With the number of attacks increasing every day, Zero Trust has never been more important and Cloudflare wants to be a big player in this space.
“We're able to go to all of those people who adopted our application security products and now say that we can help you with Zero Trust as well. That that is the big act that we're focusing on right now.”
–Matthew Prince
Finally, the third act for Cloudflare and maybe the most exciting one yet is its Workers edge computing platform. With Workers, developers can build “serverless” applications. These are applications which run extremely quickly because they are deployed in data centers that are physically close to end users.
“We will always have a performance advantage over legacy, centralized computing solutions — even those that run in the "cloud." If you have to pick an "availability zone" for where to run your application, you're always going to be at a performance disadvantage to an application built on a platform like Workers that runs everywhere Cloudflare’s network extends.” –Matthew Prince
But Cloudflare says that speed isn’t even the biggest benefit of edge computing. Instead, cost, ease of use, and especially regulatory compliance will ultimately be far more important.
The Workers platform is key to Cloudflare ambitions to become the fourth cloud after AWS, Azure and GCP.

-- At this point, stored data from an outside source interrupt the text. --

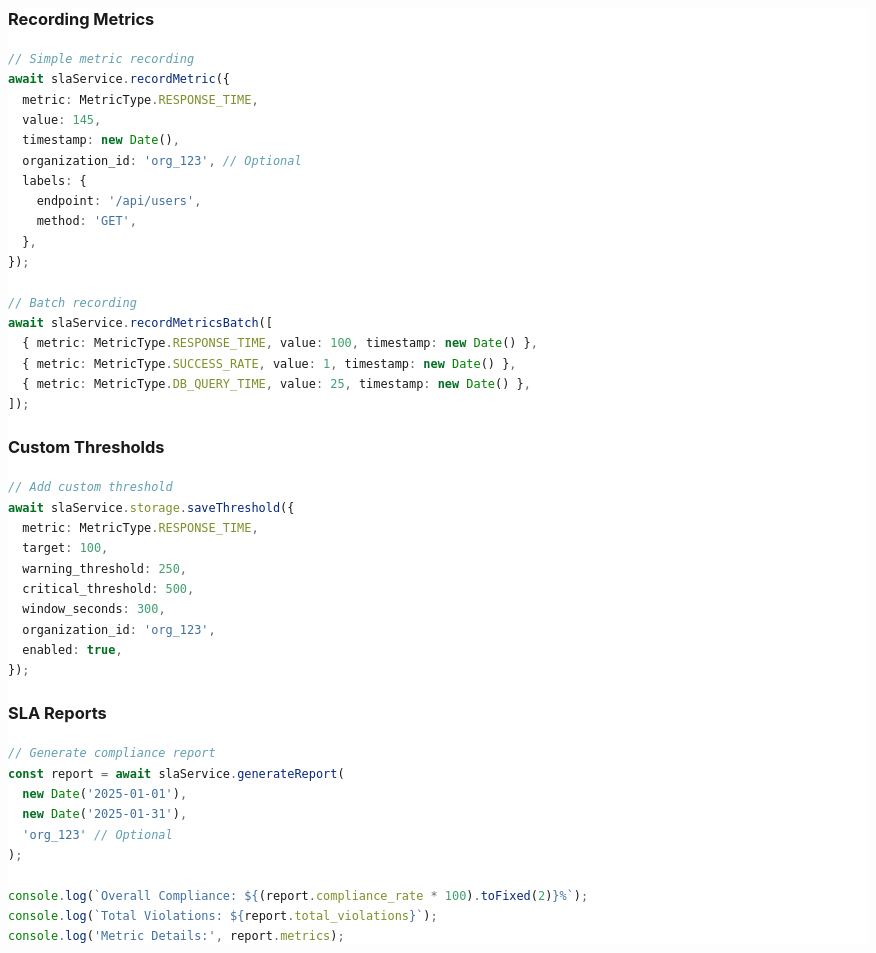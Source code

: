 ### Recording Metrics

```typescript
// Simple metric recording
await slaService.recordMetric({
  metric: MetricType.RESPONSE_TIME,
  value: 145,
  timestamp: new Date(),
  organization_id: 'org_123', // Optional
  labels: {
    endpoint: '/api/users',
    method: 'GET',
  },
});

// Batch recording
await slaService.recordMetricsBatch([
  { metric: MetricType.RESPONSE_TIME, value: 100, timestamp: new Date() },
  { metric: MetricType.SUCCESS_RATE, value: 1, timestamp: new Date() },
  { metric: MetricType.DB_QUERY_TIME, value: 25, timestamp: new Date() },
]);
```

### Custom Thresholds

```typescript
// Add custom threshold
await slaService.storage.saveThreshold({
  metric: MetricType.RESPONSE_TIME,
  target: 100,
  warning_threshold: 250,
  critical_threshold: 500,
  window_seconds: 300,
  organization_id: 'org_123',
  enabled: true,
});
```

### SLA Reports

```typescript
// Generate compliance report
const report = await slaService.generateReport(
  new Date('2025-01-01'),
  new Date('2025-01-31'),
  'org_123' // Optional
);

console.log(`Overall Compliance: ${(report.compliance_rate * 100).toFixed(2)}%`);
console.log(`Total Violations: ${report.total_violations}`);
console.log('Metric Details:', report.metrics);
```
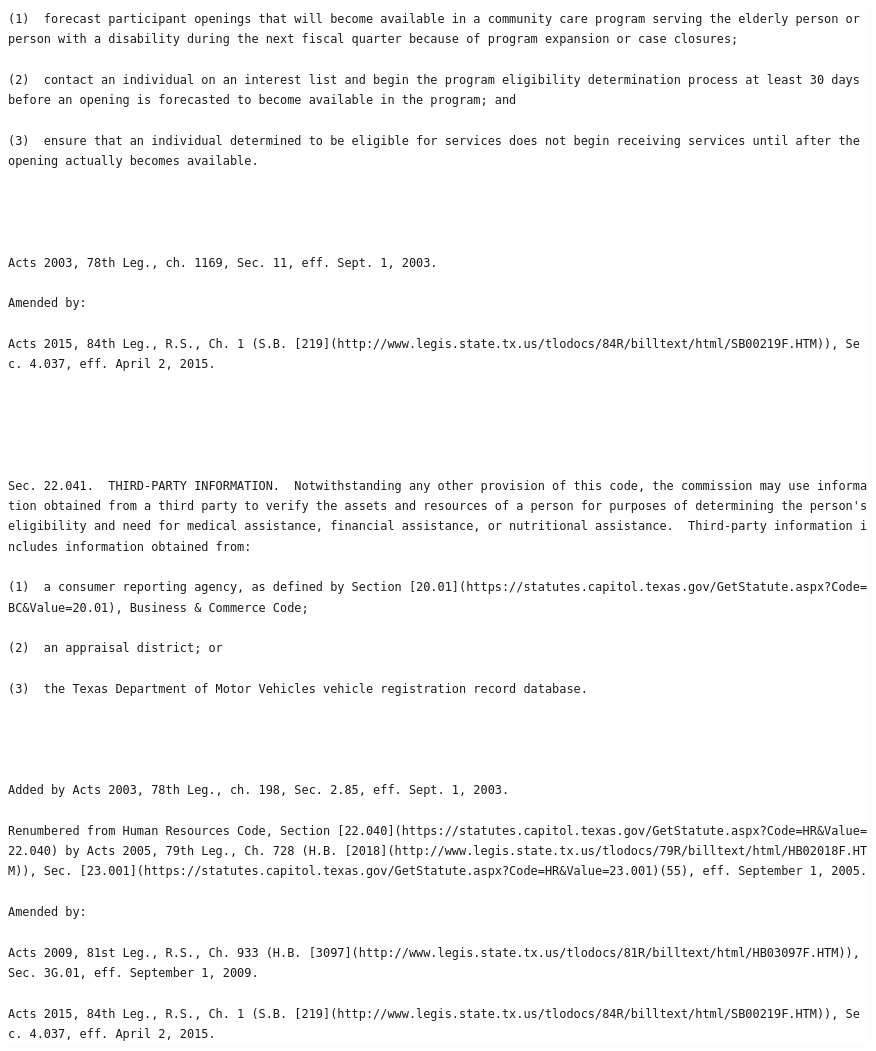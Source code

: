    (1)  forecast participant openings that will become available in a community care program serving the elderly person or person with a disability during the next fiscal quarter because of program expansion or case closures;
    
    (2)  contact an individual on an interest list and begin the program eligibility determination process at least 30 days before an opening is forecasted to become available in the program; and
    
    (3)  ensure that an individual determined to be eligible for services does not begin receiving services until after the opening actually becomes available.
    
    
    
    
    Acts 2003, 78th Leg., ch. 1169, Sec. 11, eff. Sept. 1, 2003.
    
    Amended by: 
    
    Acts 2015, 84th Leg., R.S., Ch. 1 (S.B. [219](http://www.legis.state.tx.us/tlodocs/84R/billtext/html/SB00219F.HTM)), Sec. 4.037, eff. April 2, 2015.
    
    
    
    
    
    Sec. 22.041.  THIRD-PARTY INFORMATION.  Notwithstanding any other provision of this code, the commission may use information obtained from a third party to verify the assets and resources of a person for purposes of determining the person's eligibility and need for medical assistance, financial assistance, or nutritional assistance.  Third-party information includes information obtained from:
    
    (1)  a consumer reporting agency, as defined by Section [20.01](https://statutes.capitol.texas.gov/GetStatute.aspx?Code=BC&Value=20.01), Business & Commerce Code;
    
    (2)  an appraisal district; or
    
    (3)  the Texas Department of Motor Vehicles vehicle registration record database.
    
    
    
    
    Added by Acts 2003, 78th Leg., ch. 198, Sec. 2.85, eff. Sept. 1, 2003.
    
    Renumbered from Human Resources Code, Section [22.040](https://statutes.capitol.texas.gov/GetStatute.aspx?Code=HR&Value=22.040) by Acts 2005, 79th Leg., Ch. 728 (H.B. [2018](http://www.legis.state.tx.us/tlodocs/79R/billtext/html/HB02018F.HTM)), Sec. [23.001](https://statutes.capitol.texas.gov/GetStatute.aspx?Code=HR&Value=23.001)(55), eff. September 1, 2005.
    
    Amended by: 
    
    Acts 2009, 81st Leg., R.S., Ch. 933 (H.B. [3097](http://www.legis.state.tx.us/tlodocs/81R/billtext/html/HB03097F.HTM)), Sec. 3G.01, eff. September 1, 2009.
    
    Acts 2015, 84th Leg., R.S., Ch. 1 (S.B. [219](http://www.legis.state.tx.us/tlodocs/84R/billtext/html/SB00219F.HTM)), Sec. 4.037, eff. April 2, 2015.
    
    
    
    
    				
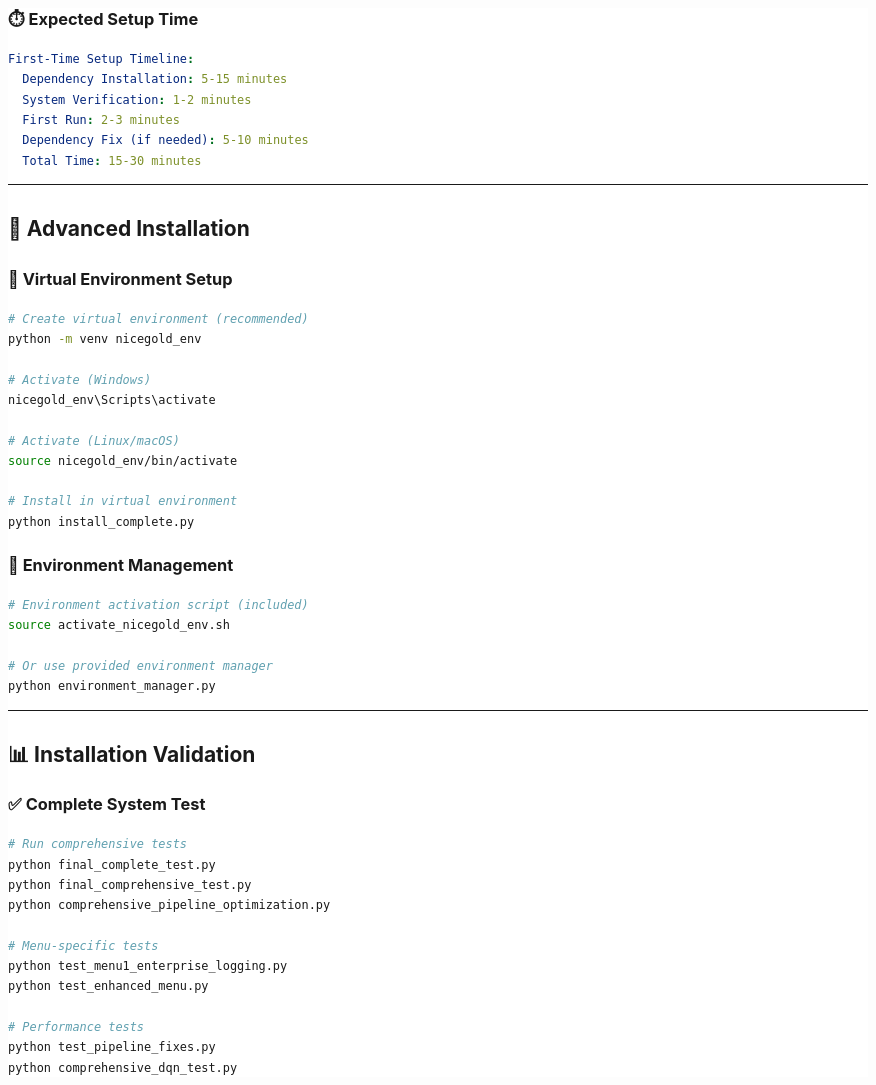 ### ⏱️ **Expected Setup Time**
```yaml
First-Time Setup Timeline:
  Dependency Installation: 5-15 minutes
  System Verification: 1-2 minutes
  First Run: 2-3 minutes
  Dependency Fix (if needed): 5-10 minutes
  Total Time: 15-30 minutes
```

---

## 🔧 Advanced Installation

### 🐍 **Virtual Environment Setup**
```bash
# Create virtual environment (recommended)
python -m venv nicegold_env

# Activate (Windows)
nicegold_env\Scripts\activate

# Activate (Linux/macOS)
source nicegold_env/bin/activate

# Install in virtual environment
python install_complete.py
```

### 🔄 **Environment Management**
```bash
# Environment activation script (included)
source activate_nicegold_env.sh

# Or use provided environment manager
python environment_manager.py
```

---

## 📊 Installation Validation

### ✅ **Complete System Test**
```bash
# Run comprehensive tests
python final_complete_test.py
python final_comprehensive_test.py
python comprehensive_pipeline_optimization.py

# Menu-specific tests
python test_menu1_enterprise_logging.py
python test_enhanced_menu.py

# Performance tests
python test_pipeline_fixes.py
python comprehensive_dqn_test.py
```
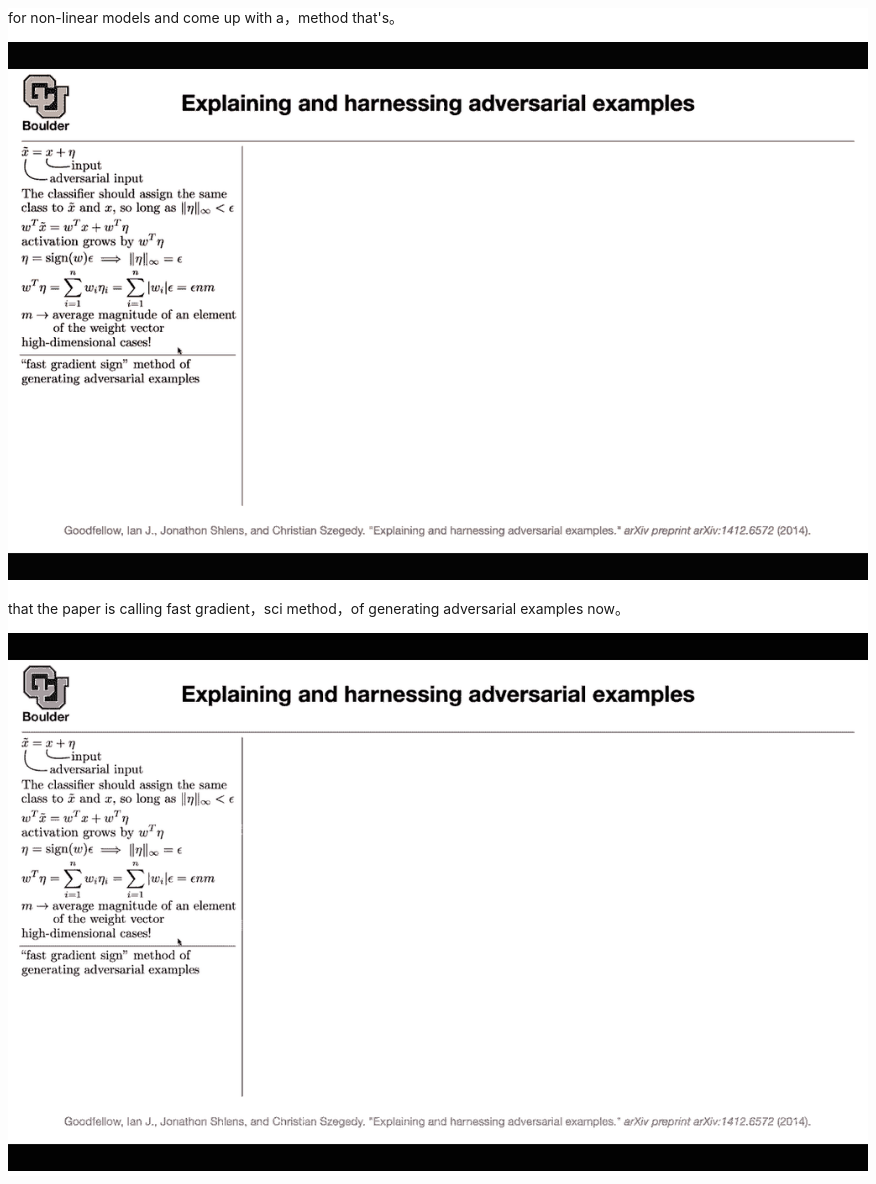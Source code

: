 
for non-linear models and come up with a，method that's。



![](img/4acd3f587914119178a089089d2c33b1_49.png)

that the paper is calling fast gradient，sci method，of generating adversarial examples now。



![](img/4acd3f587914119178a089089d2c33b1_51.png)
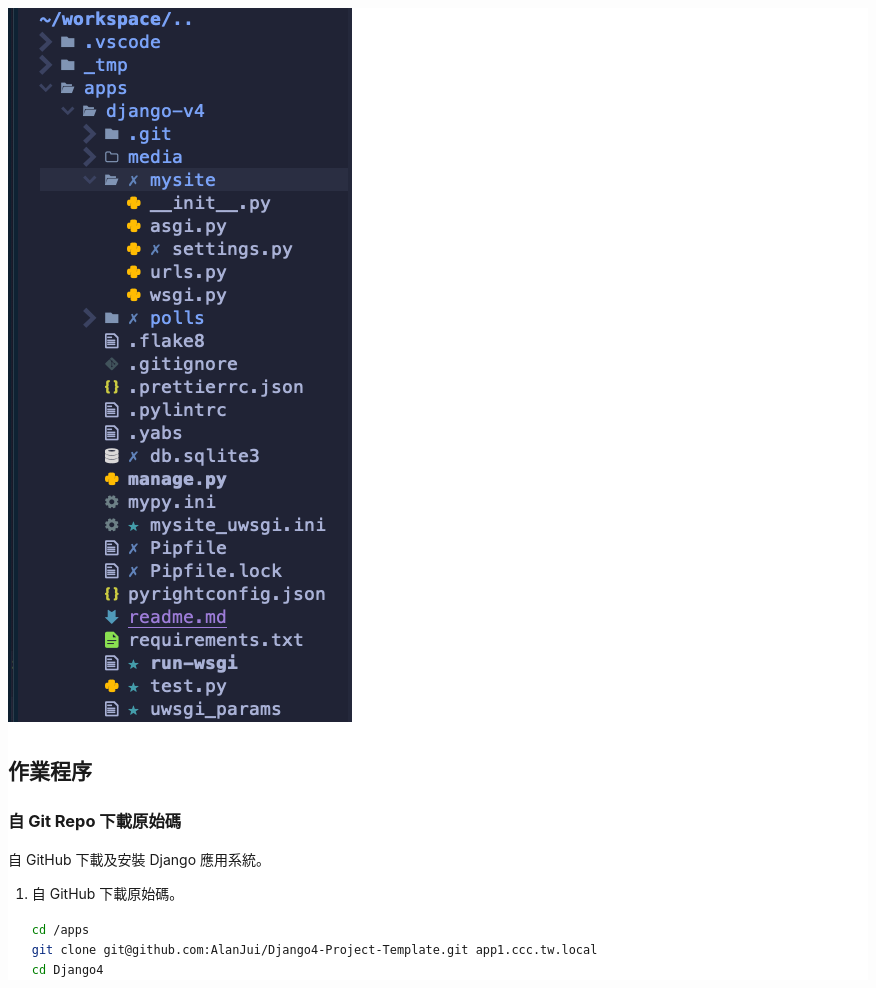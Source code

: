 ![](./imgs/django-app-dirs.png)

## 作業程序

### 自 Git Repo 下載原始碼

自 GitHub 下載及安裝 Django 應用系統。

1. 自 GitHub 下載原始碼。

   ```sh
   cd /apps
   git clone git@github.com:AlanJui/Django4-Project-Template.git app1.ccc.tw.local
   cd Django4
   ```
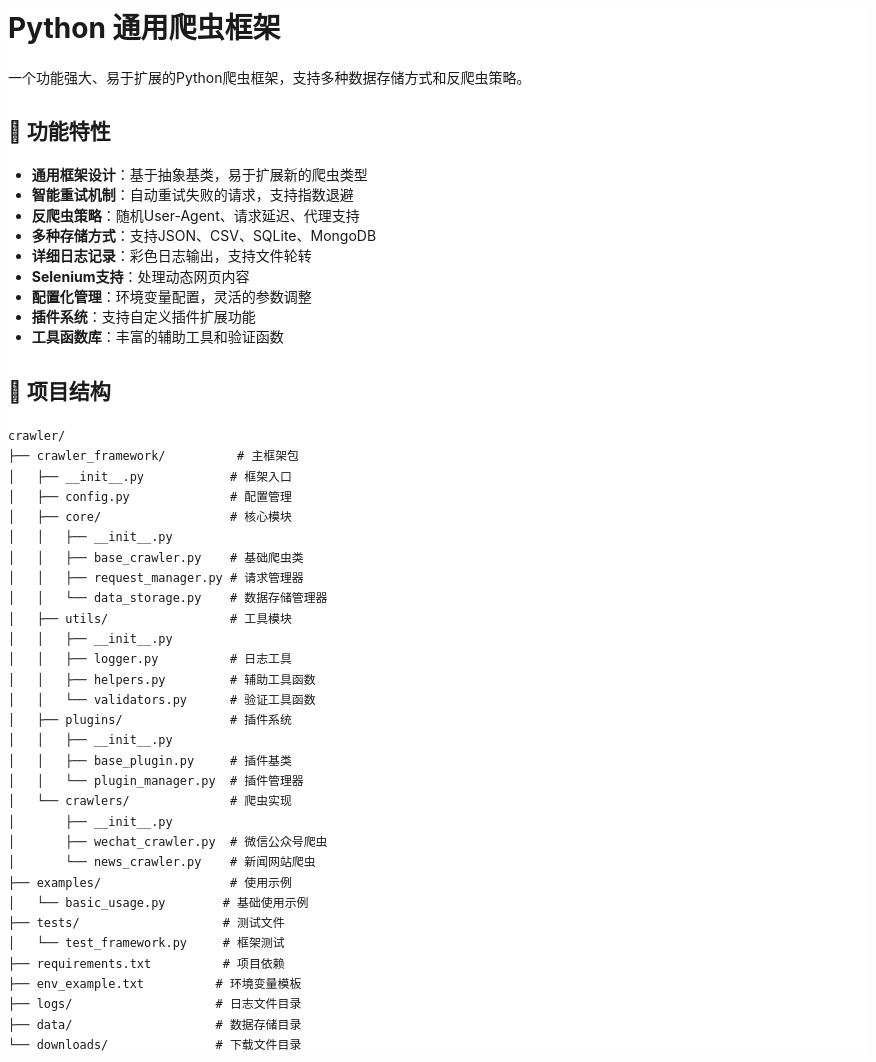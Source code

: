 # Python 通用爬虫框架

一个功能强大、易于扩展的Python爬虫框架，支持多种数据存储方式和反爬虫策略。

## 🚀 功能特性

- **通用框架设计**：基于抽象基类，易于扩展新的爬虫类型
- **智能重试机制**：自动重试失败的请求，支持指数退避
- **反爬虫策略**：随机User-Agent、请求延迟、代理支持
- **多种存储方式**：支持JSON、CSV、SQLite、MongoDB
- **详细日志记录**：彩色日志输出，支持文件轮转
- **Selenium支持**：处理动态网页内容
- **配置化管理**：环境变量配置，灵活的参数调整
- **插件系统**：支持自定义插件扩展功能
- **工具函数库**：丰富的辅助工具和验证函数

## 📁 项目结构

```
crawler/
├── crawler_framework/          # 主框架包
│   ├── __init__.py            # 框架入口
│   ├── config.py              # 配置管理
│   ├── core/                  # 核心模块
│   │   ├── __init__.py
│   │   ├── base_crawler.py    # 基础爬虫类
│   │   ├── request_manager.py # 请求管理器
│   │   └── data_storage.py    # 数据存储管理器
│   ├── utils/                 # 工具模块
│   │   ├── __init__.py
│   │   ├── logger.py          # 日志工具
│   │   ├── helpers.py         # 辅助工具函数
│   │   └── validators.py      # 验证工具函数
│   ├── plugins/               # 插件系统
│   │   ├── __init__.py
│   │   ├── base_plugin.py     # 插件基类
│   │   └── plugin_manager.py  # 插件管理器
│   └── crawlers/              # 爬虫实现
│       ├── __init__.py
│       ├── wechat_crawler.py  # 微信公众号爬虫
│       └── news_crawler.py    # 新闻网站爬虫
├── examples/                  # 使用示例
│   └── basic_usage.py        # 基础使用示例
├── tests/                    # 测试文件
│   └── test_framework.py     # 框架测试
├── requirements.txt          # 项目依赖
├── env_example.txt          # 环境变量模板
├── logs/                    # 日志文件目录
├── data/                    # 数据存储目录
└── downloads/               # 下载文件目录
```
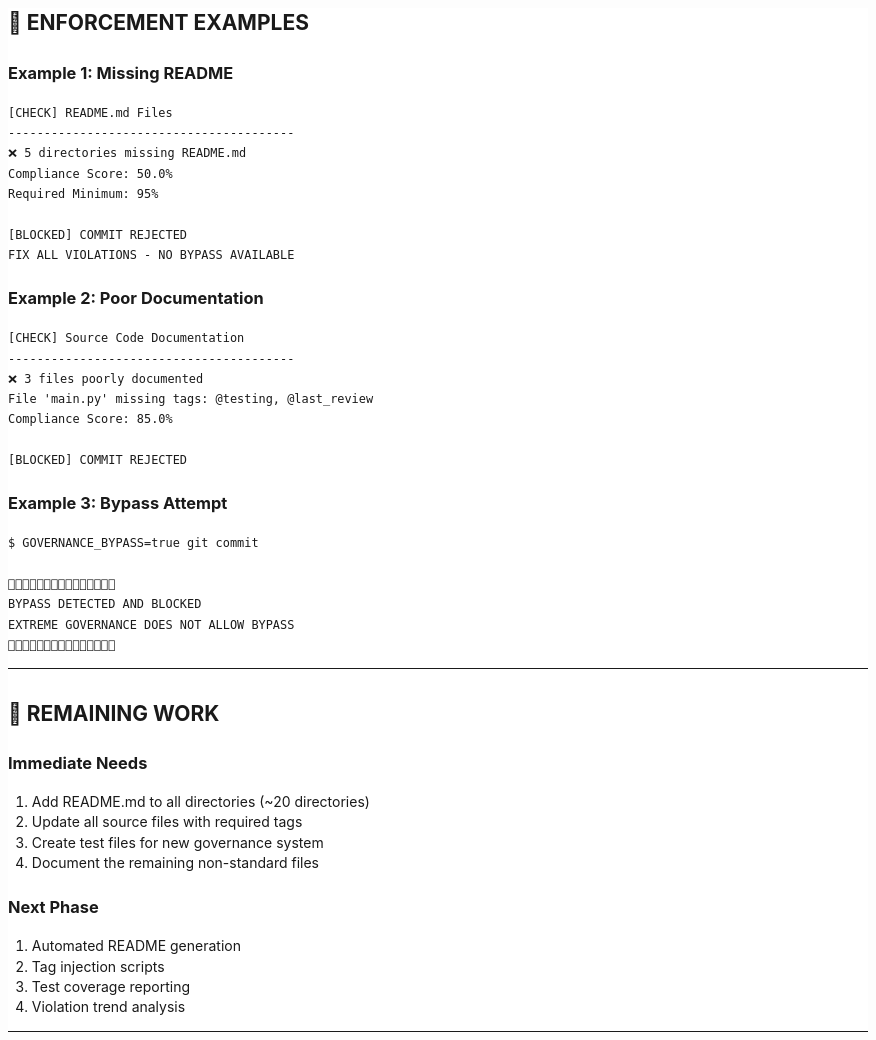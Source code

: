 
## 🚨 ENFORCEMENT EXAMPLES

### Example 1: Missing README
```
[CHECK] README.md Files
----------------------------------------
❌ 5 directories missing README.md
Compliance Score: 50.0%
Required Minimum: 95%

[BLOCKED] COMMIT REJECTED
FIX ALL VIOLATIONS - NO BYPASS AVAILABLE
```

### Example 2: Poor Documentation
```
[CHECK] Source Code Documentation
----------------------------------------
❌ 3 files poorly documented
File 'main.py' missing tags: @testing, @last_review
Compliance Score: 85.0%

[BLOCKED] COMMIT REJECTED
```

### Example 3: Bypass Attempt
```
$ GOVERNANCE_BYPASS=true git commit

🚫🚫🚫🚫🚫🚫🚫🚫🚫🚫🚫🚫🚫🚫🚫
BYPASS DETECTED AND BLOCKED
EXTREME GOVERNANCE DOES NOT ALLOW BYPASS
🚫🚫🚫🚫🚫🚫🚫🚫🚫🚫🚫🚫🚫🚫🚫
```

---

## 📝 REMAINING WORK

### Immediate Needs
1. Add README.md to all directories (~20 directories)
2. Update all source files with required tags
3. Create test files for new governance system
4. Document the remaining non-standard files

### Next Phase
1. Automated README generation
2. Tag injection scripts
3. Test coverage reporting
4. Violation trend analysis

---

“Act three will really start to hit in a material way around revenue in three to five years. We have been very pleasantly surprised how that adoption has happened faster and sooner and earlier than we expected. R2, which is our object store and our Amazon S3 competitor went into public beta last quarter, and we expect that it will go into GA [general availability] right at the end of Q3.” –Matthew Prince
This is a company that is positioned perfectly to capitalize on the growth in cybersecurity and edge computing. That’s why I’m bullish on Cloudflare even though it is one of the most expensive stocks in software.
I worked for a company that is a key player in the "digital edge" - agree that Cloudflare has a strong moat and will benefit from a lot of tailwind as more and more enterprises get on board. Hope I can pick it up at a lower entry point!